• Aaron

Passive Investor Series Part 9: Return on Capital VS Return of Capital

When investing in syndications, the returns received are one of the essential factors in deciding whether to invest. While there are many types of returns one should consider when looking at a deal (i.e. IRR, Equity Multiple, AAR, etc.), an investor must also know whether the potential investment is providing return on capital or return of capital.

This one word, really one letter to be exact, can make a huge difference on how and what returns you receive on the investment. For this reason, let's cover what they are, the differences between the two, and the pros and cons of each.


The return on capital is your ability to receive a return on your investment based upon the invested capital. For example, if you invested $100,000 in a property that paid an 8% annual distribution then you will earn $8,000 of cash flow. The important factor with a return on capital is there is no reduction of your invested capital with each distribution. Therefore, in the next year, your 8% distribution will also be $8,000. The only way your invested capital reduces is if there is a capital event, such as a refinance or sale of the property..

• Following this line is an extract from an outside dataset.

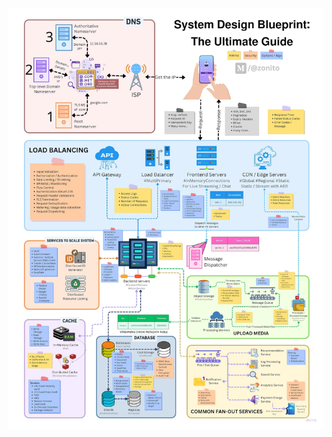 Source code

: <div id="header" align="center">
  <img src="https://github.com/lexbrown/DE-Summary/blob/main/System%20Design/system_design_brief.png"width="750"/>
</div>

Return of capital, as its name implies, is the return of your capital with each distribution. For example, if you take the same $100,000 from above with an 8% annual distribution then the $8,000 of cash flow reduces your invested capital down to $92,000 ($100,000 - $8,000). Therefore, the following year, your 8% distribution is now $7,360 ($92,000 x 8%) and your invested capital $84,640. Capital events will also further reduce your invested capital.


At this point, you may be asking yourself why would anyone want to choose the return of capital versus a return on capital?


Return on Capital

The pros of the return on capital is the fact your cash flow will be higher since your invested capital is not being reduced.

Return of Capital

With a return of capital, the capital that is being returned to you is not going to be subject to taxes. This is because these are not considered income or gains but a capital return.


Return on Capital

The distributions you receive from your investment will be subject to taxes.

Return of Capital

The reduction of your capital with distributions.


There is not one that is better than the other and it depends largely on your investment goals. If you are looking for maximum tax benefits, then a return of capital may be the best route. If you are looking to maximize your investment and create steady cash flow, then a return on capital should be considered.

Most investors prefer the return on capital as the purpose of investing into a deal is for the income and capital gain of their investment.

No matter which one you choose, be sure to read the investor documents carefully to know whether the distributions you receive are a return on capital or return of capital. You will want to ensure the potential investment meets the type of returns you are looking for.